- _What the task asks_
From the first line of the data down to and including the line with "Google Cloud product", copy everything exactly, leaving out pictures.

- _Data extract_
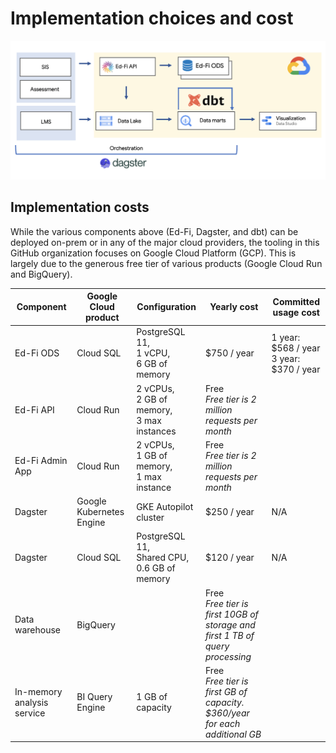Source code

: # Implementation choices and cost

![Data stack](/assets/k12_data_stack.png)

## Implementation costs

While the various components above (Ed-Fi, Dagster, and dbt) can be deployed on-prem or in any of the major cloud providers, the tooling in this GitHub organization focuses on Google Cloud Platform (GCP). This is largely due to the generous free tier of various products (Google Cloud Run and BigQuery).


| Component             | Google Cloud product | Configuration                                   | Yearly cost            | Committed usage cost                     |
| --------------------- | -------------------- | ----------------------------------------------- | ---------------------- | ---------------------------------------- |
| Ed-Fi ODS             | Cloud SQL            | PostgreSQL 11,<br>1 vCPU,<br>6 GB of memory      | $750 / year              | 1 year: $568 / year<br />3 year: $370 / year |
| Ed-Fi API             | Cloud Run            | 2 vCPUs,<br>2 GB of memory,<br>3 max instances    | Free<br>*Free tier is 2 million<br>requests per month* |          |
| Ed-Fi Admin App       | Cloud Run            | 2 vCPUs,<br>1 GB of memory,<br>1 max instance     | Free<br>*Free tier is 2 million<br>requests per month* |          |
| Dagster               | Google Kubernetes Engine | GKE Autopilot cluster   | $250 / year                       | N/A |
| Dagster               | Cloud SQL            | PostgreSQL 11,<br>Shared CPU,<br>0.6 GB of memory | $120 / year                       | N/A |
| Data warehouse        | BigQuery             |                                                   | Free<br>*Free tier is first  10GB of storage and first 1 TB of query processing* | |
| In-memory analysis service | BI Query Engine | 1 GB of capacity                                  | Free<br>*Free tier is first GB of capacity.<br>$360/year for each additional GB* | |
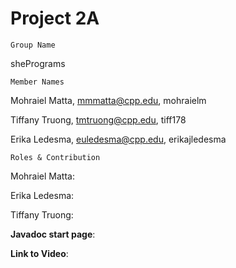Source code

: # Project 2A
    Group Name
shePrograms

    Member Names
Mohraiel Matta, mmmatta@cpp.edu, mohraielm

Tiffany Truong, tmtruong@cpp.edu, tiff178

Erika Ledesma, euledesma@cpp.edu, erikajledesma

    Roles & Contribution

Mohraiel Matta: 

Erika Ledesma: 

Tiffany Truong: 

**Javadoc start page**: 


**Link to Video**: 
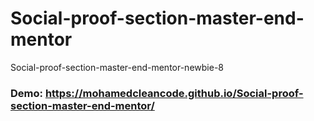 # Social-proof-section-master-end-mentor
Social-proof-section-master-end-mentor-newbie-8
### Demo: https://mohamedcleancode.github.io/Social-proof-section-master-end-mentor/
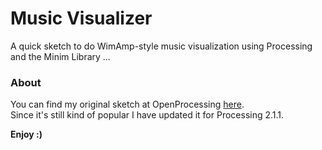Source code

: Music Visualizer
================

A quick sketch to do WimAmp-style music visualization
using Processing and the Minim Library ...

### About

You can find my original sketch at OpenProcessing [here](http://www.openprocessing.org/sketch/5989).   
Since it's still kind of popular I  have updated it for Processing 2.1.1.

**Enjoy :)**

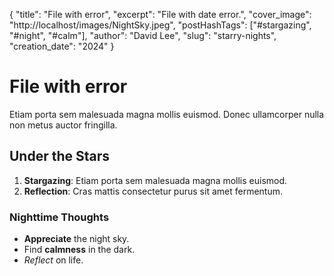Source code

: {
    "title": "File with error",
    "excerpt": "File with date error.",
    "cover_image": "http://localhost/images/NightSky.jpeg",
    "postHashTags": ["#stargazing", "#night", "#calm"],
    "author": "David Lee",
    "slug": "starry-nights",
    "creation_date": "2024"
}

# File with error

Etiam porta sem malesuada magna mollis euismod. Donec ullamcorper nulla non metus auctor fringilla.

## Under the Stars

1. **Stargazing**: Etiam porta sem malesuada magna mollis euismod.
2. **Reflection**: Cras mattis consectetur purus sit amet fermentum.

### Nighttime Thoughts

- **Appreciate** the night sky.
- Find **calmness** in the dark.
- *Reflect* on life.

- _Exercise output_
Source code

: # Implementation choices and cost

![Data stack](/assets/k12_data_stack.png)

## Implementation costs

While the various components above (Ed-Fi, Dagster, and dbt) can be deployed on-prem or in any of the major cloud providers, the tooling in this GitHub organization focuses on Google Cloud Platform (GCP). This is largely due to the generous free tier of various products (Google Cloud Run and BigQuery).


| Component             | Google Cloud product | Configuration                                   | Yearly cost            | Committed usage cost                     |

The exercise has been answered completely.